» **The task**
Please reproduce the entries below exactly, starting at the first line and ending with the line that holds "Responsible for organizing".

# # # # #

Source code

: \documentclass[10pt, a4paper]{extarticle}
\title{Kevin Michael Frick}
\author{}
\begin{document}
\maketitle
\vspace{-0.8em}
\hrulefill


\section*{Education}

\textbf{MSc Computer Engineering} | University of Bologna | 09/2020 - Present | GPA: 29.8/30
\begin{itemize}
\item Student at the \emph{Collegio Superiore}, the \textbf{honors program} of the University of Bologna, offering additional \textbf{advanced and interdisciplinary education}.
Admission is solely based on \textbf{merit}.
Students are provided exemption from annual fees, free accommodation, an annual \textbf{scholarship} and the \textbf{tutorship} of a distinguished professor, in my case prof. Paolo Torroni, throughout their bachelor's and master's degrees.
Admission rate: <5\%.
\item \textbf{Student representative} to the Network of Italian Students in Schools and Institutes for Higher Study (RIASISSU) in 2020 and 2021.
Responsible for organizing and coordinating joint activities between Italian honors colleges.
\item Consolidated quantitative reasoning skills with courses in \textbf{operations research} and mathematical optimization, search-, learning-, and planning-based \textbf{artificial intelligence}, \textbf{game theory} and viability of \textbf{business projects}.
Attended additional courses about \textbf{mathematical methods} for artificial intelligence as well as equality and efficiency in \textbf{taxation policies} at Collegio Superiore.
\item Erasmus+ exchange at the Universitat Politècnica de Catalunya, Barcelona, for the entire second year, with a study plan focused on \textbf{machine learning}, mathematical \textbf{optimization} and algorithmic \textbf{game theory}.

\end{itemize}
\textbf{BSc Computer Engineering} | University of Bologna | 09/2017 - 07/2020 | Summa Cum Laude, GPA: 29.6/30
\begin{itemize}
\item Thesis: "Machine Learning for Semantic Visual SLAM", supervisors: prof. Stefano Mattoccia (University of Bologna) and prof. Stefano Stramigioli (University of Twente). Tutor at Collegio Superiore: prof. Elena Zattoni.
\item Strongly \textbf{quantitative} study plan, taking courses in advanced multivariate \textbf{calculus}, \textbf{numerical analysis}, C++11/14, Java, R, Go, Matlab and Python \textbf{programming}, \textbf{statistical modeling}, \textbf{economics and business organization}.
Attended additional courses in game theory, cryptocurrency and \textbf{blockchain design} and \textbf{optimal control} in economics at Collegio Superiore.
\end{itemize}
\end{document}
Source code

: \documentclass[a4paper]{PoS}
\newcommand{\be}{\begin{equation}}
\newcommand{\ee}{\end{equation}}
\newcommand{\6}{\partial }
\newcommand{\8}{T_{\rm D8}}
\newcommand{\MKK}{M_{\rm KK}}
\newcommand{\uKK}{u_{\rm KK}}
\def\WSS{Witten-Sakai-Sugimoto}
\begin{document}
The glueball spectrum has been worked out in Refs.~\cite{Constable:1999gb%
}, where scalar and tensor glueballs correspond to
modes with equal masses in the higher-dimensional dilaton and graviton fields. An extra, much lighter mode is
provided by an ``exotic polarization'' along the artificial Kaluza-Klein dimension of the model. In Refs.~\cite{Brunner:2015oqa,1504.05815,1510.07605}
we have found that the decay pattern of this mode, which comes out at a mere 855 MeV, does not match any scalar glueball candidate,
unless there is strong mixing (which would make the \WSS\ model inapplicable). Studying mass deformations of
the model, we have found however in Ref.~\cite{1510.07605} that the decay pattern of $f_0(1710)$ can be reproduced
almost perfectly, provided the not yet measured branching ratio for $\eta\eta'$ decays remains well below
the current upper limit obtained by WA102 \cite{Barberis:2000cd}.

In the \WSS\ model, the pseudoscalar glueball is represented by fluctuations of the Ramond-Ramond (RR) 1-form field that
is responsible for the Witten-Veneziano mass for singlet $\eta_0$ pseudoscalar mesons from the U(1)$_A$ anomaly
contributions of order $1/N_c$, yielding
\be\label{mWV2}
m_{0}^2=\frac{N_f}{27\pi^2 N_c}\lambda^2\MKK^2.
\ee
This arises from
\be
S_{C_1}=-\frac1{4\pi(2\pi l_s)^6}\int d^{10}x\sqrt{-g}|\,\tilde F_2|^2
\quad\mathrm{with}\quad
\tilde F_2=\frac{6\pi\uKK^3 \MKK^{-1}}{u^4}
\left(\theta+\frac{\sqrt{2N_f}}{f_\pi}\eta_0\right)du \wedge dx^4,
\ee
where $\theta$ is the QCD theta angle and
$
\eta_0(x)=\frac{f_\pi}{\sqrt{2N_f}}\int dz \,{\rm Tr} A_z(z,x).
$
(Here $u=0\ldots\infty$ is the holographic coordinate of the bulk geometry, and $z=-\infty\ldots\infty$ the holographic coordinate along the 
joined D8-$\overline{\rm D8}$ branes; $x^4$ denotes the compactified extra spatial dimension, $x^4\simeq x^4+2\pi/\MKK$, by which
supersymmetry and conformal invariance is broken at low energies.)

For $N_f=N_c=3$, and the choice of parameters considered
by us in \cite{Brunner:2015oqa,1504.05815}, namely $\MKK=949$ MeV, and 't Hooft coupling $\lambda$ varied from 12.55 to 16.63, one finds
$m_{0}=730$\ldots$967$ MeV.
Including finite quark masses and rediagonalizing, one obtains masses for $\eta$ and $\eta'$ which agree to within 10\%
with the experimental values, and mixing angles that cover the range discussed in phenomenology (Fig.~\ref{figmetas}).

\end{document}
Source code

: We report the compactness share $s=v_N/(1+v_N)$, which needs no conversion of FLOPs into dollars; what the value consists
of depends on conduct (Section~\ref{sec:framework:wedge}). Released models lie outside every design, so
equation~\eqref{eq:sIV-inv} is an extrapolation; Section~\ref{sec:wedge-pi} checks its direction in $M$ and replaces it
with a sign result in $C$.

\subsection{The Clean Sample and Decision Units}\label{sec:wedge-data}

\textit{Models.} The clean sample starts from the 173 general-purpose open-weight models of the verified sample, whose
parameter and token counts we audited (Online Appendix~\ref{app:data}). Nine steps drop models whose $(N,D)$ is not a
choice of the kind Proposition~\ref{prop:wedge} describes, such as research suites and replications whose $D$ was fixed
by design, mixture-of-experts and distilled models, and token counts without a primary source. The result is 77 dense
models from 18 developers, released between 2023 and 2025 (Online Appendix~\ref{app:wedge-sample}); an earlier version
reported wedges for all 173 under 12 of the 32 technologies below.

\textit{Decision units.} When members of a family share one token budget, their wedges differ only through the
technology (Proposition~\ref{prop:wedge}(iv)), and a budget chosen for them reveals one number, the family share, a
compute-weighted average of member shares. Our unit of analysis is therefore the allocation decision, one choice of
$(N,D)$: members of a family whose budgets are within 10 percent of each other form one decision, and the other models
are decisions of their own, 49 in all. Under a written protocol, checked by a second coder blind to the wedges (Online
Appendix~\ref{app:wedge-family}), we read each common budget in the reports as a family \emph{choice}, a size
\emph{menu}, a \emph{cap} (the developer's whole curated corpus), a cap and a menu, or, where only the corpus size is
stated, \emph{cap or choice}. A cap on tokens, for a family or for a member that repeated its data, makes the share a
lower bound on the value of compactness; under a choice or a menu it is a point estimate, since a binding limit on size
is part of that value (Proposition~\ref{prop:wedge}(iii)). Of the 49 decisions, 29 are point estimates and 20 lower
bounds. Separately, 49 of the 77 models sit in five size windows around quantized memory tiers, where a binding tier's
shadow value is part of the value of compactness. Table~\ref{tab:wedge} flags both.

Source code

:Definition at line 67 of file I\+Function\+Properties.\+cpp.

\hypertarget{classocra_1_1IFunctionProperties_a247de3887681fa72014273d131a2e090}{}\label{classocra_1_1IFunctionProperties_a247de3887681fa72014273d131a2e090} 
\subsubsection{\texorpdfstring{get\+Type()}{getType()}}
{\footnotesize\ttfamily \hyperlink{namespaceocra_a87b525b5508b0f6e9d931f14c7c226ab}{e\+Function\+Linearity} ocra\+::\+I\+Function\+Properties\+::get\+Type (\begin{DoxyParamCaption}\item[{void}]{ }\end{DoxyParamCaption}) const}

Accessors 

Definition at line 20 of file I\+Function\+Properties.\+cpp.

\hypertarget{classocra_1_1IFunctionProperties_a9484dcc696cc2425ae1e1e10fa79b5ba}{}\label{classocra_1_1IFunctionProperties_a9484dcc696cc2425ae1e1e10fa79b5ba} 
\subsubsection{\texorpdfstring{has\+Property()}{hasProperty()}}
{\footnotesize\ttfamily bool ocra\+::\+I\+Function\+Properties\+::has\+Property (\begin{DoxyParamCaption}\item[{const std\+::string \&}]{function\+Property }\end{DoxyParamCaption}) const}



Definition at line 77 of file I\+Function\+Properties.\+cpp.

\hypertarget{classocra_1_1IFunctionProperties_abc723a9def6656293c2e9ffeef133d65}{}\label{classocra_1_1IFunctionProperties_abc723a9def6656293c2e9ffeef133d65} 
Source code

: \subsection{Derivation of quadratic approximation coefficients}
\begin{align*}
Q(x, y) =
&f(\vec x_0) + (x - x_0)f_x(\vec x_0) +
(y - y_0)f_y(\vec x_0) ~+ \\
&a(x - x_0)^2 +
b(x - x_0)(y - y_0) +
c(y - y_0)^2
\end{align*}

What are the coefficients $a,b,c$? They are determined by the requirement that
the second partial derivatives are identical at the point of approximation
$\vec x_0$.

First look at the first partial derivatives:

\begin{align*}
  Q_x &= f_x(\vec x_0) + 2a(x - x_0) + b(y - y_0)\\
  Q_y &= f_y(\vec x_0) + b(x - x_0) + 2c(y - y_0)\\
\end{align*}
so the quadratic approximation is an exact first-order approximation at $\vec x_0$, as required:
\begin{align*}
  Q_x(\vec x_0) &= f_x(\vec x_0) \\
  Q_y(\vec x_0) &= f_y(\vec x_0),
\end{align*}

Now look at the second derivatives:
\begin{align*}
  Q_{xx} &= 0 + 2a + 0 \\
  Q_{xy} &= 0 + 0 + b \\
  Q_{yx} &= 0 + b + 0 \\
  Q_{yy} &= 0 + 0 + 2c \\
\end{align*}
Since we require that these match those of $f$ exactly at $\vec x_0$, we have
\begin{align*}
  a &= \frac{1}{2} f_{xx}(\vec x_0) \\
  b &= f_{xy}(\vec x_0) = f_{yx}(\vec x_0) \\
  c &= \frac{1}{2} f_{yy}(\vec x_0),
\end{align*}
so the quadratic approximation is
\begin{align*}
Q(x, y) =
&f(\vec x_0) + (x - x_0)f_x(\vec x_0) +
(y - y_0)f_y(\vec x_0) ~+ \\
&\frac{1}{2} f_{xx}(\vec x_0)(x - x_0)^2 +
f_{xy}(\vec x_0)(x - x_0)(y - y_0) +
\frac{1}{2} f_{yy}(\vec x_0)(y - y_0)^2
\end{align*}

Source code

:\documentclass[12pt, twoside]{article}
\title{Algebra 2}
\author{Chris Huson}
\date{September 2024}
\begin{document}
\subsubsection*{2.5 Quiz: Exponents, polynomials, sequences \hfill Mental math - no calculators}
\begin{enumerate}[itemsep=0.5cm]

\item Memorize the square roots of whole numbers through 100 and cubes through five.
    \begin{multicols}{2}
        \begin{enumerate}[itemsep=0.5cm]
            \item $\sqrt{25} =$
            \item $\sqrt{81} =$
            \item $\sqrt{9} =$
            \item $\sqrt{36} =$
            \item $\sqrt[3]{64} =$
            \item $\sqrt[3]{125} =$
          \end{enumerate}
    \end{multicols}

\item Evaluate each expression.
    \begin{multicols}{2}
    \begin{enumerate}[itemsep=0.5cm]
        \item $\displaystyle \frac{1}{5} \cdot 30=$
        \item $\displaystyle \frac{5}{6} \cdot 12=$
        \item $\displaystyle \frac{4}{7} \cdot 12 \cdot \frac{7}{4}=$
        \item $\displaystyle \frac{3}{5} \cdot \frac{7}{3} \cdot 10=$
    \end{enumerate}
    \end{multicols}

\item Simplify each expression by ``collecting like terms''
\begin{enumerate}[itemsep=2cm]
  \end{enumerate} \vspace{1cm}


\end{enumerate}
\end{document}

# # # # #

» **Worked solution**
Source code

: \documentclass[10pt, a4paper]{extarticle}
\title{Kevin Michael Frick}
\author{}
\begin{document}
\maketitle
\vspace{-0.8em}
\hrulefill


\section*{Education}

\textbf{MSc Computer Engineering} | University of Bologna | 09/2020 - Present | GPA: 29.8/30
\begin{itemize}
\item Student at the \emph{Collegio Superiore}, the \textbf{honors program} of the University of Bologna, offering additional \textbf{advanced and interdisciplinary education}.
Admission is solely based on \textbf{merit}.
Students are provided exemption from annual fees, free accommodation, an annual \textbf{scholarship} and the \textbf{tutorship} of a distinguished professor, in my case prof. Paolo Torroni, throughout their bachelor's and master's degrees.
Admission rate: <5\%.
\item \textbf{Student representative} to the Network of Italian Students in Schools and Institutes for Higher Study (RIASISSU) in 2020 and 2021.
Responsible for organizing and coordinating joint activities between Italian honors colleges.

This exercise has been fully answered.